Shade: Yeah. The entrance of CBD into use in the US was made possible by the 2014 Farm Bill, which was allowing the use of industrial hemp for various uses in trade in the US. In those uses came the use of the extracts. Now, by some interpretations, well, that's still cannabis, and that's still scheduled as a drug. Certain parts of the government are saying, "Hey." Like the DEA. "Hey, that should still be scheduled. We didn't say that's okay." Whereas other parts of the government are saying, "Hey, that's all right. That comes underneath the Farm Bill." Most of the states have rolled with this being under the Farm Bill, and being an allowed substance. It's gained so much widespread use, and a lot of that use is from very impaired people that rely on it heavily for their health.
Most places are reluctant to step in and go against the Farm Bill. Certain states, however, Indiana notably, recently the Attorney General said, "No. We're not doing this, except for under certain exemptions. If you have a certain type of a ..." It was probably a seizure disorder, "Then you can get a permit to use this." Missouri, I don't know the extent of their laws, but they're kind of difficult. Most people don't sell it in Missouri. Then other states are taking a tack of trying to adopt it into a state cannabis law. Making it like THC, where it's regulated by the state, just like Colorado regulates THC. It does not regulate CBD independently, but for instance, the State of Florida is trying to bring CBD into their medical marijuana world. We'll see how it rolls in Florida, but right now the places to stay out of are Indiana and Missouri. This is such a moving target that this might change in a month.
Gazella: Right. Now, just to clarify, though, CBD oil or hemp oil does not have THC in it.
Dr.
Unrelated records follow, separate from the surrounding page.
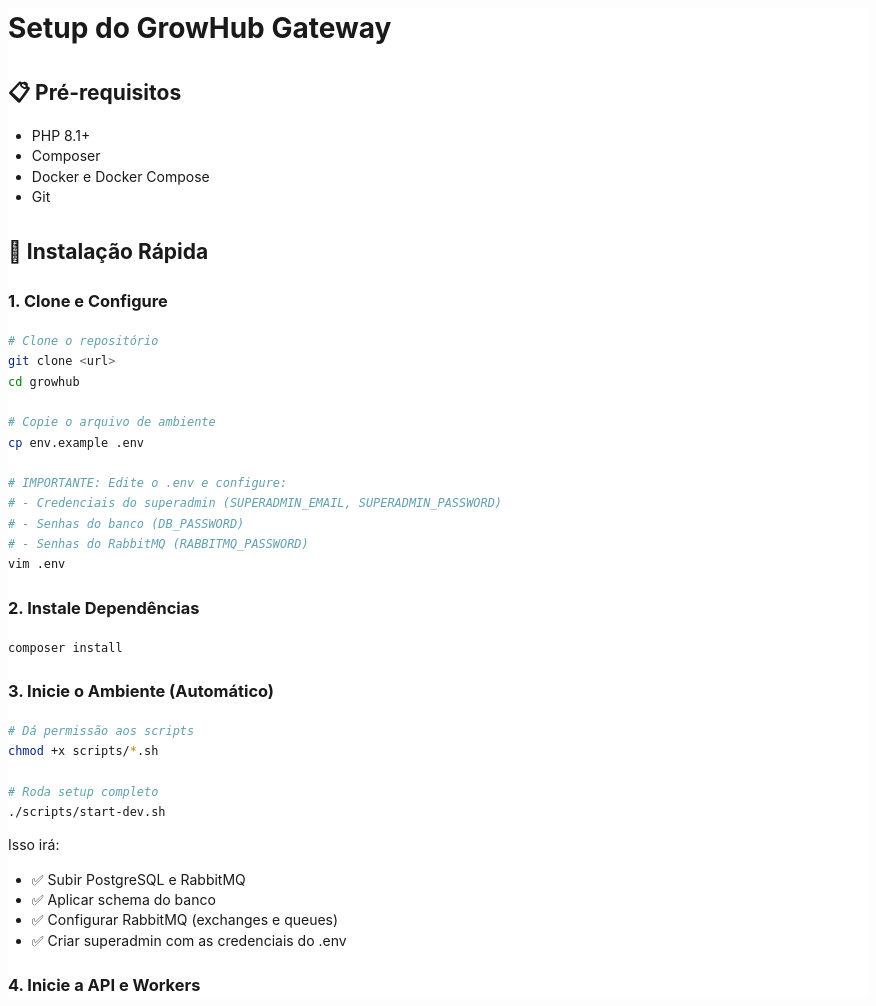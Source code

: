 # Setup do GrowHub Gateway

## 📋 Pré-requisitos

- PHP 8.1+
- Composer
- Docker e Docker Compose
- Git

## 🚀 Instalação Rápida

### 1. Clone e Configure

```bash
# Clone o repositório
git clone <url>
cd growhub

# Copie o arquivo de ambiente
cp env.example .env

# IMPORTANTE: Edite o .env e configure:
# - Credenciais do superadmin (SUPERADMIN_EMAIL, SUPERADMIN_PASSWORD)
# - Senhas do banco (DB_PASSWORD)
# - Senhas do RabbitMQ (RABBITMQ_PASSWORD)
vim .env
```

### 2. Instale Dependências

```bash
composer install
```

### 3. Inicie o Ambiente (Automático)

```bash
# Dá permissão aos scripts
chmod +x scripts/*.sh

# Roda setup completo
./scripts/start-dev.sh
```

Isso irá:
- ✅ Subir PostgreSQL e RabbitMQ
- ✅ Aplicar schema do banco
- ✅ Configurar RabbitMQ (exchanges e queues)
- ✅ Criar superadmin com as credenciais do .env

### 4. Inicie a API e Workers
Shade: No. In most of the extracts of industrial hemp ... Industrial hemp is defined in the Farm Bill as a plant that, on a whole plant basis, has less than 0.3% THC. When the Colorado Department of Agriculture goes and certifies a crop here for being harvested and processed, it will take representative plants and analyze them for this threshold of THC. Now, these plants usually have, oh, 7% to 9% to 10%, upwards to peak around 15% CBD as well. There's some residual THC along with the CBD. One of the concerns originally was, "Well, when we concentrate that up, will there be enough THC for people to get high?"
Now, processors who are trying to stay very clean with the law will use extraction technologies and post-extraction purification technologies that minimize the THC. For instance, in our CBD oil, there's virtually indetectable THC. Whereas some oils will have a 20-to-1 CBD to THC ratio, ours is around 500-to-1. It's super clean, and that's nice because a lot of people that want to use the oil have THC testing programs that they're in, if they're firefighters, or policemen, or airline pilots. A lot of the commercial extracts have enough THC that if you're using large amounts to be really therapeutic against something like pain, you will probably have enough THC to tip the scales on some of the analytical techniques looking for THC.
Gazella: Got it. Thanks for that clarification. Now, let's get into the science, which is your area of expertise. What's going on from a mechanism of action standpoint? How does CBD oil work inside the human body?
Dr. Shade: Well, it works on a number of different levels, and when we were describing this, we used to chase after one thing or another. We'd say, "Oh, it's antiinflammatory." Or, "Oh, it helps GABA-glutamate balance." As we go forward, we look at it more and more in this symphony, and this symphony, I call neuro-endo-immune poise, or balance. Neuro means neurotransmitters. Endo is endocrine or hormone, and immune is obvious. It's the immune system. Neurologically is how we used it the most, for damping neuro-inflammation. When I lecture to doctors, I say, "This is the most exciting supplement for us in the last 30 years in functional and integrative medicine."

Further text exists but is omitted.